Start of Provided records
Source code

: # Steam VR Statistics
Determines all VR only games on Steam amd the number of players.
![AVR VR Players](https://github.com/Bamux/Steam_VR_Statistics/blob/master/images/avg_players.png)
End of Provided records
Start of Provided records
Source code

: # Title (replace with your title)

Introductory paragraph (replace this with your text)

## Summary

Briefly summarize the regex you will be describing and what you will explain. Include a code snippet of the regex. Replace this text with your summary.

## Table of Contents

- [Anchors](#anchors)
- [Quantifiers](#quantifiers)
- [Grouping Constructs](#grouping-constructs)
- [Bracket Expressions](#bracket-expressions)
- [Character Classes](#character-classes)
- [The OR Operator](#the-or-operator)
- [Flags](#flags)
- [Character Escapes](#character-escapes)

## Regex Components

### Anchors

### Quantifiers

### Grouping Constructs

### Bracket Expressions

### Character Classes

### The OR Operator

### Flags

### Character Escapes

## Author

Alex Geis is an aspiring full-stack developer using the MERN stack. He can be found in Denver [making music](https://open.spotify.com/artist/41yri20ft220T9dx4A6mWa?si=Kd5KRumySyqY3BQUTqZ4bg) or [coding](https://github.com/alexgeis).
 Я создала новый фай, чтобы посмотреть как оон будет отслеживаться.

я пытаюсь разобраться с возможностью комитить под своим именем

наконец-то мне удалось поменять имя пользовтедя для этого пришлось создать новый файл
End of Provided records
Start of Provided records
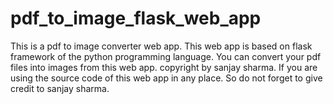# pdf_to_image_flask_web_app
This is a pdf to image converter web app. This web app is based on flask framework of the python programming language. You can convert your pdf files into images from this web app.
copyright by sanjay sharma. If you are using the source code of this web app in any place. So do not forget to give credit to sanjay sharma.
End of Provided records
### Exercise instructions:
All lines in the data above from the one with "with your title)" through the one with "Briefly summarize the" must be repeated exactly, and no others.

### Response to this exercise:
: # Title (replace with your title)

Introductory paragraph (replace this with your text)

## Summary

Briefly summarize the regex you will be describing and what you will explain. Include a code snippet of the regex. Replace this text with your summary.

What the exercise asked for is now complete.